▶ [DATA RECORDS]:
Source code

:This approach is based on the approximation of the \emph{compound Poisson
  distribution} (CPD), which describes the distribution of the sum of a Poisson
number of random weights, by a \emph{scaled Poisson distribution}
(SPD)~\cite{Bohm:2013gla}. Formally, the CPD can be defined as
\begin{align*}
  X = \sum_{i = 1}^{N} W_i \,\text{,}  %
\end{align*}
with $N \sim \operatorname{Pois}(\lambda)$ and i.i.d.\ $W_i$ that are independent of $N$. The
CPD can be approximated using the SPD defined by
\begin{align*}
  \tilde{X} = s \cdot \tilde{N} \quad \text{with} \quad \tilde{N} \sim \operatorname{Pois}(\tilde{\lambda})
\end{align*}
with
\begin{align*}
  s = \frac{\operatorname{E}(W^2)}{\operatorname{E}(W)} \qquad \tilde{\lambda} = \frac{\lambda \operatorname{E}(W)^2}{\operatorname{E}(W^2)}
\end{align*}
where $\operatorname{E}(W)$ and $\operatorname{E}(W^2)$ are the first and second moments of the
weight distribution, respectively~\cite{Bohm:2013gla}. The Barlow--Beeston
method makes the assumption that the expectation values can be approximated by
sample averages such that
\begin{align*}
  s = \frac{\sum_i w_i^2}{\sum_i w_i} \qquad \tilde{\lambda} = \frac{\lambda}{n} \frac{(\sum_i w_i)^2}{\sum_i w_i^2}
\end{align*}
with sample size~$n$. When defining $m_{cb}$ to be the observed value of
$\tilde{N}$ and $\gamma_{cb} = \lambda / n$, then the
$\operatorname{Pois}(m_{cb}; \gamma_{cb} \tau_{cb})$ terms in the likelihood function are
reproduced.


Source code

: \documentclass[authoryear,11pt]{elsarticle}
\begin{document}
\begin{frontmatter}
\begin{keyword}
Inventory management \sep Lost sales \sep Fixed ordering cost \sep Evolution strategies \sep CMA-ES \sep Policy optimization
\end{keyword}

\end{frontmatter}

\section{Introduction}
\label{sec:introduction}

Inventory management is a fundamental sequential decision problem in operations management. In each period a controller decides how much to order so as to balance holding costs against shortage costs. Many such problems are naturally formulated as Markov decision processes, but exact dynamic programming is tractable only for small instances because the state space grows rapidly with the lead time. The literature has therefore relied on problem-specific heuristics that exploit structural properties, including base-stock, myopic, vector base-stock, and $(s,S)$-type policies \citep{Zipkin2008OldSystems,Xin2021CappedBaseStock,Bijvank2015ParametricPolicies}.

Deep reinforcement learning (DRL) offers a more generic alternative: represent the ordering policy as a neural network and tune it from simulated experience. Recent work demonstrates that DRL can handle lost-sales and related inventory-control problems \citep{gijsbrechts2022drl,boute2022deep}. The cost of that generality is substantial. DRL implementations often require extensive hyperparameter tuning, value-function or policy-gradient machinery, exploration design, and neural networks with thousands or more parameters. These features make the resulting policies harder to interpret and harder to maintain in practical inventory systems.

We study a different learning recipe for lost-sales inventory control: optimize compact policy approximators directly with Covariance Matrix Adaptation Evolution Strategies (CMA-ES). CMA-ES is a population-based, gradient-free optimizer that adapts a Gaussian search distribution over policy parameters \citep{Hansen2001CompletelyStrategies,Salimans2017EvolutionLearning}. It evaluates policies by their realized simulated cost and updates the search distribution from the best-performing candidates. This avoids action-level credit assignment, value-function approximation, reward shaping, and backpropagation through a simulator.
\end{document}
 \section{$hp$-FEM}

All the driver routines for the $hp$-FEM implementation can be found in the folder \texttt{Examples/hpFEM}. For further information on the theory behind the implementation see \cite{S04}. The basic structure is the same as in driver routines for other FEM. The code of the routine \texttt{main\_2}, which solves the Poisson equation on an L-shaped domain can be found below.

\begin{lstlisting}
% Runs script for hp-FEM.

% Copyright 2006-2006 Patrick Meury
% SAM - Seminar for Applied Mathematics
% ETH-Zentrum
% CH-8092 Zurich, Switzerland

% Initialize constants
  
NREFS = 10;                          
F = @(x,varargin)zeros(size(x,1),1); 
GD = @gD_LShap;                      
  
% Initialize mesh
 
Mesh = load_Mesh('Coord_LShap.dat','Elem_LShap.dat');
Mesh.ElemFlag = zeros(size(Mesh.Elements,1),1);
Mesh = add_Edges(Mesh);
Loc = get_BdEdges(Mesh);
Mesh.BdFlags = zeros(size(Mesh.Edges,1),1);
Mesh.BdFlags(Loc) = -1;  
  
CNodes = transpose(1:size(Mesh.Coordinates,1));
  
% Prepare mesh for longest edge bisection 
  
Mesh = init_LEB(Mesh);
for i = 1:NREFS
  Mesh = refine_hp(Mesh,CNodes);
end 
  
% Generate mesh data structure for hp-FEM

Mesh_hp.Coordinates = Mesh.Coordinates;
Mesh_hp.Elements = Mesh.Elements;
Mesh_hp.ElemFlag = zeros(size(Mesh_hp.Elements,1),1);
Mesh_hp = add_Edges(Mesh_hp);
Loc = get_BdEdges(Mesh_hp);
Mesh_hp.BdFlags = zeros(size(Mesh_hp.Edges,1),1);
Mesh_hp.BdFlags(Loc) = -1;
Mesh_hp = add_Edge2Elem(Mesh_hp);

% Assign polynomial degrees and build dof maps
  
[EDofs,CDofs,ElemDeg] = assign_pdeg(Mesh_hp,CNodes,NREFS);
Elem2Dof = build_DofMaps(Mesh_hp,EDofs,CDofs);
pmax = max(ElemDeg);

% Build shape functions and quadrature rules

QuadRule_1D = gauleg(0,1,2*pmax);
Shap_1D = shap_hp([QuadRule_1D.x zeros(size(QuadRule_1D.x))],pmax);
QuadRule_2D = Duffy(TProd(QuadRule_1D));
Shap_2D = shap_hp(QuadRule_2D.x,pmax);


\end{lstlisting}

▶ [TASK]: Make an exact copy of the listing shown above.

▶ [PROBLEM SOLUTION]:
Source code

:This approach is based on the approximation of the \emph{compound Poisson
  distribution} (CPD), which describes the distribution of the sum of a Poisson
number of random weights, by a \emph{scaled Poisson distribution}
(SPD)~\cite{Bohm:2013gla}. Formally, the CPD can be defined as
\begin{align*}
  X = \sum_{i = 1}^{N} W_i \,\text{,}  %
\end{align*}
with $N \sim \operatorname{Pois}(\lambda)$ and i.i.d.\ $W_i$ that are independent of $N$. The
CPD can be approximated using the SPD defined by
\begin{align*}
  \tilde{X} = s \cdot \tilde{N} \quad \text{with} \quad \tilde{N} \sim \operatorname{Pois}(\tilde{\lambda})
\end{align*}
with
\begin{align*}
  s = \frac{\operatorname{E}(W^2)}{\operatorname{E}(W)} \qquad \tilde{\lambda} = \frac{\lambda \operatorname{E}(W)^2}{\operatorname{E}(W^2)}
\end{align*}
where $\operatorname{E}(W)$ and $\operatorname{E}(W^2)$ are the first and second moments of the
weight distribution, respectively~\cite{Bohm:2013gla}. The Barlow--Beeston
method makes the assumption that the expectation values can be approximated by
sample averages such that
\begin{align*}
  s = \frac{\sum_i w_i^2}{\sum_i w_i} \qquad \tilde{\lambda} = \frac{\lambda}{n} \frac{(\sum_i w_i)^2}{\sum_i w_i^2}
\end{align*}
with sample size~$n$. When defining $m_{cb}$ to be the observed value of
$\tilde{N}$ and $\gamma_{cb} = \lambda / n$, then the
$\operatorname{Pois}(m_{cb}; \gamma_{cb} \tau_{cb})$ terms in the likelihood function are
reproduced.


Source code

: \documentclass[authoryear,11pt]{elsarticle}
\begin{document}
\begin{frontmatter}
\begin{keyword}
Inventory management \sep Lost sales \sep Fixed ordering cost \sep Evolution strategies \sep CMA-ES \sep Policy optimization
\end{keyword}

\end{frontmatter}

\section{Introduction}
\label{sec:introduction}

Inventory management is a fundamental sequential decision problem in operations management. In each period a controller decides how much to order so as to balance holding costs against shortage costs. Many such problems are naturally formulated as Markov decision processes, but exact dynamic programming is tractable only for small instances because the state space grows rapidly with the lead time. The literature has therefore relied on problem-specific heuristics that exploit structural properties, including base-stock, myopic, vector base-stock, and $(s,S)$-type policies \citep{Zipkin2008OldSystems,Xin2021CappedBaseStock,Bijvank2015ParametricPolicies}.

Deep reinforcement learning (DRL) offers a more generic alternative: represent the ordering policy as a neural network and tune it from simulated experience. Recent work demonstrates that DRL can handle lost-sales and related inventory-control problems \citep{gijsbrechts2022drl,boute2022deep}. The cost of that generality is substantial. DRL implementations often require extensive hyperparameter tuning, value-function or policy-gradient machinery, exploration design, and neural networks with thousands or more parameters. These features make the resulting policies harder to interpret and harder to maintain in practical inventory systems.

We study a different learning recipe for lost-sales inventory control: optimize compact policy approximators directly with Covariance Matrix Adaptation Evolution Strategies (CMA-ES). CMA-ES is a population-based, gradient-free optimizer that adapts a Gaussian search distribution over policy parameters \citep{Hansen2001CompletelyStrategies,Salimans2017EvolutionLearning}. It evaluates policies by their realized simulated cost and updates the search distribution from the best-performing candidates. This avoids action-level credit assignment, value-function approximation, reward shaping, and backpropagation through a simulator.
\end{document}
 \section{$hp$-FEM}

All the driver routines for the $hp$-FEM implementation can be found in the folder \texttt{Examples/hpFEM}. For further information on the theory behind the implementation see \cite{S04}. The basic structure is the same as in driver routines for other FEM. The code of the routine \texttt{main\_2}, which solves the Poisson equation on an L-shaped domain can be found below.

\begin{lstlisting}
% Runs script for hp-FEM.

% Copyright 2006-2006 Patrick Meury
% SAM - Seminar for Applied Mathematics
% ETH-Zentrum
% CH-8092 Zurich, Switzerland

% Initialize constants
  
NREFS = 10;                          
F = @(x,varargin)zeros(size(x,1),1); 
GD = @gD_LShap;                      
  
% Initialize mesh
 
Mesh = load_Mesh('Coord_LShap.dat','Elem_LShap.dat');
Mesh.ElemFlag = zeros(size(Mesh.Elements,1),1);
Mesh = add_Edges(Mesh);
Loc = get_BdEdges(Mesh);
Mesh.BdFlags = zeros(size(Mesh.Edges,1),1);
Mesh.BdFlags(Loc) = -1;  
  
CNodes = transpose(1:size(Mesh.Coordinates,1));
  
% Prepare mesh for longest edge bisection 
  
Mesh = init_LEB(Mesh);
for i = 1:NREFS
  Mesh = refine_hp(Mesh,CNodes);
end 
  
% Generate mesh data structure for hp-FEM

Mesh_hp.Coordinates = Mesh.Coordinates;
Mesh_hp.Elements = Mesh.Elements;
Mesh_hp.ElemFlag = zeros(size(Mesh_hp.Elements,1),1);
Mesh_hp = add_Edges(Mesh_hp);
Loc = get_BdEdges(Mesh_hp);
Mesh_hp.BdFlags = zeros(size(Mesh_hp.Edges,1),1);
Mesh_hp.BdFlags(Loc) = -1;
Mesh_hp = add_Edge2Elem(Mesh_hp);

% Assign polynomial degrees and build dof maps
  
[EDofs,CDofs,ElemDeg] = assign_pdeg(Mesh_hp,CNodes,NREFS);
Elem2Dof = build_DofMaps(Mesh_hp,EDofs,CDofs);
pmax = max(ElemDeg);

% Build shape functions and quadrature rules

QuadRule_1D = gauleg(0,1,2*pmax);
Shap_1D = shap_hp([QuadRule_1D.x zeros(size(QuadRule_1D.x))],pmax);
QuadRule_2D = Duffy(TProd(QuadRule_1D));
Shap_2D = shap_hp(QuadRule_2D.x,pmax);


\end{lstlisting}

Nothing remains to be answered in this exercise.